The rise of evergreen funds is transforming the private markets landscape, with Hamilton Lane predicting a significant expansion over the next decade.
While these open-ended investment structures currently account for just 5 per cent of private markets, approximately $700 billion in assets, they are expected to grow to at least 20 per cent by 2035.
To reach this level, evergreen funds will need to expand at nearly 30 per cent per year, almost triple the historical 11 per cent annual growth rate of private markets.
One key driver, according to Hamilton Lane’s 2025 Market Overview, will be the US high-net-worth channel, where evergreen allocations currently sit at just 1 per cent. If this increases to 5–6 per cent over the next decade, the projected 20 per cent market share will be within reach.
According to the report, 415 new evergreen funds were launched globally between 2017 and 2023, with anecdotal evidence suggesting “hundreds of new funds under discussion and development at any point in time today”.
“The various types of evergreen funds that have exploded recently show no signs of slowing down,” Hamilton Lane’s report said.
“Institutional investors will increasingly adopt evergreen structures as yet another portfolio tool,” the alternative investment manager tipped.

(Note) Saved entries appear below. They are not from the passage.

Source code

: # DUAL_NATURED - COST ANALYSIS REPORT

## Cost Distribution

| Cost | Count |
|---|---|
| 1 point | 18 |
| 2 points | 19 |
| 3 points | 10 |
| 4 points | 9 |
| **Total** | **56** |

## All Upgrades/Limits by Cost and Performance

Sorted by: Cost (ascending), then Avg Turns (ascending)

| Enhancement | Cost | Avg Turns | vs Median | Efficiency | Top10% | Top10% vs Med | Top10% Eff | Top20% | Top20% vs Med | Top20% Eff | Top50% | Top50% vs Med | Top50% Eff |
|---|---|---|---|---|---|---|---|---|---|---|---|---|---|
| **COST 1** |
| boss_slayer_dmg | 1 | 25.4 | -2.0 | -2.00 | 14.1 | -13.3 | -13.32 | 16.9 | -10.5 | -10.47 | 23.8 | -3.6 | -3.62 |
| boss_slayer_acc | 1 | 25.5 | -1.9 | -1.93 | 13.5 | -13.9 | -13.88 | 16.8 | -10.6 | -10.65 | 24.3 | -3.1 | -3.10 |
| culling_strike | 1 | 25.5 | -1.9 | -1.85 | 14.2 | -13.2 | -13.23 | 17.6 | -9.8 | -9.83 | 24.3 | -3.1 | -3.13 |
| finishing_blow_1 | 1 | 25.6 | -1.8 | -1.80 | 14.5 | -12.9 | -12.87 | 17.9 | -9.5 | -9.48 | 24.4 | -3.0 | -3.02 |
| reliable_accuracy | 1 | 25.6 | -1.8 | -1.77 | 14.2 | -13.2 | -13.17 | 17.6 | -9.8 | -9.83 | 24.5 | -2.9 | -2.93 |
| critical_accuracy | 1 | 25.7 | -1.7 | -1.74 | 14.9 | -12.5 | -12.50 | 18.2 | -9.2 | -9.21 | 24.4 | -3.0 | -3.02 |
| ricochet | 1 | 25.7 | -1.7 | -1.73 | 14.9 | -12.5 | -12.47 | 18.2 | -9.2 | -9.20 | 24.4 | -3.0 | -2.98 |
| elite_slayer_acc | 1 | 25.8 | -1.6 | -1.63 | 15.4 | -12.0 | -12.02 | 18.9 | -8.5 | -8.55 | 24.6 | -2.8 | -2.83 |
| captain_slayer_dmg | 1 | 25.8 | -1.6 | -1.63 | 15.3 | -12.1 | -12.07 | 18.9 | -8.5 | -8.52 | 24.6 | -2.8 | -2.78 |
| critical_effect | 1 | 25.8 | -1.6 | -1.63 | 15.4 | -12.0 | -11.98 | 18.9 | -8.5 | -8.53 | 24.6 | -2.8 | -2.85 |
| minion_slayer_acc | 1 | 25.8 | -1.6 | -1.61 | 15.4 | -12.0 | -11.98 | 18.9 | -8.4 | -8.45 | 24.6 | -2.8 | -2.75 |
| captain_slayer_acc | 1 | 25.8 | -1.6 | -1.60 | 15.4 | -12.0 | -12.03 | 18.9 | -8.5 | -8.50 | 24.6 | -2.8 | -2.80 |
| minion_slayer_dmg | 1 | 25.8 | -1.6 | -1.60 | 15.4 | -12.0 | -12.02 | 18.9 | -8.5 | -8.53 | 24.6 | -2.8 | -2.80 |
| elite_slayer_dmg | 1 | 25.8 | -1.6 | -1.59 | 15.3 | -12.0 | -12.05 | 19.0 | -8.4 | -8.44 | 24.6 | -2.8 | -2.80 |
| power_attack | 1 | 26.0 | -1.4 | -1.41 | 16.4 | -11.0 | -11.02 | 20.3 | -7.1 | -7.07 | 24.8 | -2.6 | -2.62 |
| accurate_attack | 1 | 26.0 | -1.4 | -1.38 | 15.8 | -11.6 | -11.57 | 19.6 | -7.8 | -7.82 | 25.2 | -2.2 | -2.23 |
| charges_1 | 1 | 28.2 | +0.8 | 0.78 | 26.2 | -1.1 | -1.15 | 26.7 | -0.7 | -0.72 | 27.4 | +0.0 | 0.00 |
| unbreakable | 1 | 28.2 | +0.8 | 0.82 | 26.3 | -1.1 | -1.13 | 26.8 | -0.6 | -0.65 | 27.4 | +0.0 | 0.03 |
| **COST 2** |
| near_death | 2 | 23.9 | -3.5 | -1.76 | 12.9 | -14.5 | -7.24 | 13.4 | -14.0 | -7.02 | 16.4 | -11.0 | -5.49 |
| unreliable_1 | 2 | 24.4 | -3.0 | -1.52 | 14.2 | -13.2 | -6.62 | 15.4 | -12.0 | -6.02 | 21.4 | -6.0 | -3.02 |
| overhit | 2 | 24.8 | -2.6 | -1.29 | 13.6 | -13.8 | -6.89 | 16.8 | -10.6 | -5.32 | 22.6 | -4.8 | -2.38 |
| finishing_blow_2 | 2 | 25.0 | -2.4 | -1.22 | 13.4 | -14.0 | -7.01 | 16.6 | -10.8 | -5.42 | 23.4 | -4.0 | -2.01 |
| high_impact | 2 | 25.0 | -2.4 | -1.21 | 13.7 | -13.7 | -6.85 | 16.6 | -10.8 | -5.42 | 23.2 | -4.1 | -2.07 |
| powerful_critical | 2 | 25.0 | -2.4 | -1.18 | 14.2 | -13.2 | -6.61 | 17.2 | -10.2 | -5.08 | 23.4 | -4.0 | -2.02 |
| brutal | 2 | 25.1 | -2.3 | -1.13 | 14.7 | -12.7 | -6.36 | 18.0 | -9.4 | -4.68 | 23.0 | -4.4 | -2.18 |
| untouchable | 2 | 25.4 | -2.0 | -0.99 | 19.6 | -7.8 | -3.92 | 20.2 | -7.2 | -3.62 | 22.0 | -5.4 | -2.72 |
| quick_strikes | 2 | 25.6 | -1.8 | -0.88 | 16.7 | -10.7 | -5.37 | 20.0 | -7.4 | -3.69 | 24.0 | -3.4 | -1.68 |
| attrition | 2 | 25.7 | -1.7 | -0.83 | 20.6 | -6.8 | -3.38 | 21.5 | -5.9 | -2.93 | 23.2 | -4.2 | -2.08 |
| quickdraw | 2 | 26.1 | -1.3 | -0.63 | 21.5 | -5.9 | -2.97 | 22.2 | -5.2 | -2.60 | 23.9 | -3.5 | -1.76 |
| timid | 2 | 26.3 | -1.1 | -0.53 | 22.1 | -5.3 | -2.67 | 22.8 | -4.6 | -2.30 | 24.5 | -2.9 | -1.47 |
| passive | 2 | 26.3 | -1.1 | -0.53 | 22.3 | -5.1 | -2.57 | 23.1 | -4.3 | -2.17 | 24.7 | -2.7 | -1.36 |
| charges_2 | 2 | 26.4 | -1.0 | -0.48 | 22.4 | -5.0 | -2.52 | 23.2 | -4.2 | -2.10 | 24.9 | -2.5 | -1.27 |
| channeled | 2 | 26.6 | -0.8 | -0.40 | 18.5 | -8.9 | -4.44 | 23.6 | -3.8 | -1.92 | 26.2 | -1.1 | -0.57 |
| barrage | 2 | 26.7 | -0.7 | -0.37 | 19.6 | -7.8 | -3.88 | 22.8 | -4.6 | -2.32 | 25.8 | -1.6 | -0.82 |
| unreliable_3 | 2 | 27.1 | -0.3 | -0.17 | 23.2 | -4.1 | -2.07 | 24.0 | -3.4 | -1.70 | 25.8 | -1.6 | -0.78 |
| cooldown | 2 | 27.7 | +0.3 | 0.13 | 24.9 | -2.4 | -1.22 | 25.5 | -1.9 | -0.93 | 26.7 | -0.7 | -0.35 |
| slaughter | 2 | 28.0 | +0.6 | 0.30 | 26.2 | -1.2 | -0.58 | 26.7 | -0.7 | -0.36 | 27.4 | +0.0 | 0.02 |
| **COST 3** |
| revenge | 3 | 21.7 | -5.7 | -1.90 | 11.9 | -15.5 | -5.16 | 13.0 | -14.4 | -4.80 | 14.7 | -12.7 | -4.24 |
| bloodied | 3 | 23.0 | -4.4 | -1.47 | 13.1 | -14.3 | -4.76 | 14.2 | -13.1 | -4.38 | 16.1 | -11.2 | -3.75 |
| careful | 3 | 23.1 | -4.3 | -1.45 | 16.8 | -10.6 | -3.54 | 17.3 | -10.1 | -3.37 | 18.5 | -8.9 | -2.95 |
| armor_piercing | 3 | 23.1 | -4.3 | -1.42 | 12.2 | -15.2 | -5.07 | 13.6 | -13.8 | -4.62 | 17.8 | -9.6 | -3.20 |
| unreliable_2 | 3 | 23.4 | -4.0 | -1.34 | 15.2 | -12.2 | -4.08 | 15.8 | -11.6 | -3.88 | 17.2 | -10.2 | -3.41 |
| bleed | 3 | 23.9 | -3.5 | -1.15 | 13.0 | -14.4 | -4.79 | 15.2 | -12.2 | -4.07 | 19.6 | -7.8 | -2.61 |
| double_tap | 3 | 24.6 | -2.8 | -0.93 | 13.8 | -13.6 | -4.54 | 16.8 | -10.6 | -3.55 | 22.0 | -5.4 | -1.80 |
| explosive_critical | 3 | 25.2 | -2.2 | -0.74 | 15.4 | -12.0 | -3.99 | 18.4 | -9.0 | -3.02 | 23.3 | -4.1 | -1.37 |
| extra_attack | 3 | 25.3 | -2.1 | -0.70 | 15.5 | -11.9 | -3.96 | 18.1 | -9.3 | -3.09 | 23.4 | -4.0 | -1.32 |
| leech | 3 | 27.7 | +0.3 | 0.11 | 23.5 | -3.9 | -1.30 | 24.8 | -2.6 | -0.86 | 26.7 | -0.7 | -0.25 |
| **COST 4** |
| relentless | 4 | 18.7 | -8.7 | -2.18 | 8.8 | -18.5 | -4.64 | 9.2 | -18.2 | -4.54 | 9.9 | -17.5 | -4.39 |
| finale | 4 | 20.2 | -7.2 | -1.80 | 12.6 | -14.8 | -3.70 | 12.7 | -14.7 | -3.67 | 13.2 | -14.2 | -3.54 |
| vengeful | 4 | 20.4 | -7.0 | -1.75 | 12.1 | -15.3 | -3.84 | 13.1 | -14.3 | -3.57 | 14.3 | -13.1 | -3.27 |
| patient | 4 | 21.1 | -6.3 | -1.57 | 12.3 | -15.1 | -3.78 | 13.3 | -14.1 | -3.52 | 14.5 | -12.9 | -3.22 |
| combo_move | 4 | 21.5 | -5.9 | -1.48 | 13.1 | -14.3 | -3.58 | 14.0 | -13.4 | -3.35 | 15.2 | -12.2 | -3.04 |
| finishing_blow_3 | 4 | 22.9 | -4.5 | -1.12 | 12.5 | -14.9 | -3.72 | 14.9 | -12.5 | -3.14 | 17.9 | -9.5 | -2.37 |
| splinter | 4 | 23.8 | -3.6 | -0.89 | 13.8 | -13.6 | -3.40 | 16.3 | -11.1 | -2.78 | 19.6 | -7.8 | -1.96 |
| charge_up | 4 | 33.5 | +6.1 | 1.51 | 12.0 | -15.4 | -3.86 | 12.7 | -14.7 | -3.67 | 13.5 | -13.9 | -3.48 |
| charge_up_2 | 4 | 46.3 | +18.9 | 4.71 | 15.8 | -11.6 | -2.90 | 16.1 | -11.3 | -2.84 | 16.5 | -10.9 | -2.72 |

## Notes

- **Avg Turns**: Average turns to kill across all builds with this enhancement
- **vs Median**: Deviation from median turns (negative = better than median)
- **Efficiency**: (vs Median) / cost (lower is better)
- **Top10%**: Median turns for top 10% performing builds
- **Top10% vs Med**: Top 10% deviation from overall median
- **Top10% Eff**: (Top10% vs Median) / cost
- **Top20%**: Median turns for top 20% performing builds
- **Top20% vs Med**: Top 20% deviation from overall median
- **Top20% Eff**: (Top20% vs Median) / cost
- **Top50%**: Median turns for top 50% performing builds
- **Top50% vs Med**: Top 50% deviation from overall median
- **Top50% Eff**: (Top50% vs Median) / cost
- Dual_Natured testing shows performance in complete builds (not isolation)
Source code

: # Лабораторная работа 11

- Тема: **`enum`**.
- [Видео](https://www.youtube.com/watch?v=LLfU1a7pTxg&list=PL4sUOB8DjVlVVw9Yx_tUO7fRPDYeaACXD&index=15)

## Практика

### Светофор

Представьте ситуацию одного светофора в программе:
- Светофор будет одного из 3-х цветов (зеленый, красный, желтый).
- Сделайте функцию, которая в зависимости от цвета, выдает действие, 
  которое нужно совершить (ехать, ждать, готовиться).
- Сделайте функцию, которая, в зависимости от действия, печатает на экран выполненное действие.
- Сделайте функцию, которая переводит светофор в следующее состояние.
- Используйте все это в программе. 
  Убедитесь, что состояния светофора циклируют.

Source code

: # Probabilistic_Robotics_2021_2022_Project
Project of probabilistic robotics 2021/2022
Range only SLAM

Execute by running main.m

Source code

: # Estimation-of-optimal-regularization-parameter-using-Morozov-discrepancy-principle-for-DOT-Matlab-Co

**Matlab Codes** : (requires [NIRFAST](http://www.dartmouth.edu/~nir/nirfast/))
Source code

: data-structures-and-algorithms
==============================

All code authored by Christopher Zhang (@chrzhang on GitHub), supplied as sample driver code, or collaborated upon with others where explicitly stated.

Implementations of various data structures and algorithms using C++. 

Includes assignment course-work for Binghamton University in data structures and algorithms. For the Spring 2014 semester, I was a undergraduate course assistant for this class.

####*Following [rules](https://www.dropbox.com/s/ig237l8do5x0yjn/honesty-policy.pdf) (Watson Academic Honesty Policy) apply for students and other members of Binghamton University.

According to the firm, their appeal lies in offering a balanced mix of institutional-grade private market exposure, user-friendly structures and some degree of liquidity.
“Our view is that evergreen structures will come to form a major part of the private markets landscape in a very short time frame, and their place in the landscape will not just be limited to retail portfolios.”
Hamilton Lane also expects evergreen funds to grow faster than the overall rate of public markets over the next five years.
“The growth of evergreen funds will result in the largest private markets firms getting larger and smaller private markets firms struggling to get any market share,” the alternative investment manager said.
Earlier this year, Hamilton Lane also discovered that Australian advised clients exhibited the highest enthusiasm for private markets out of all the regions, with 61 per cent of clients described as “very interested”. The US followed at 53 per cent for eager clients, Canada at 42 per cent, and Europe at 33 per cent.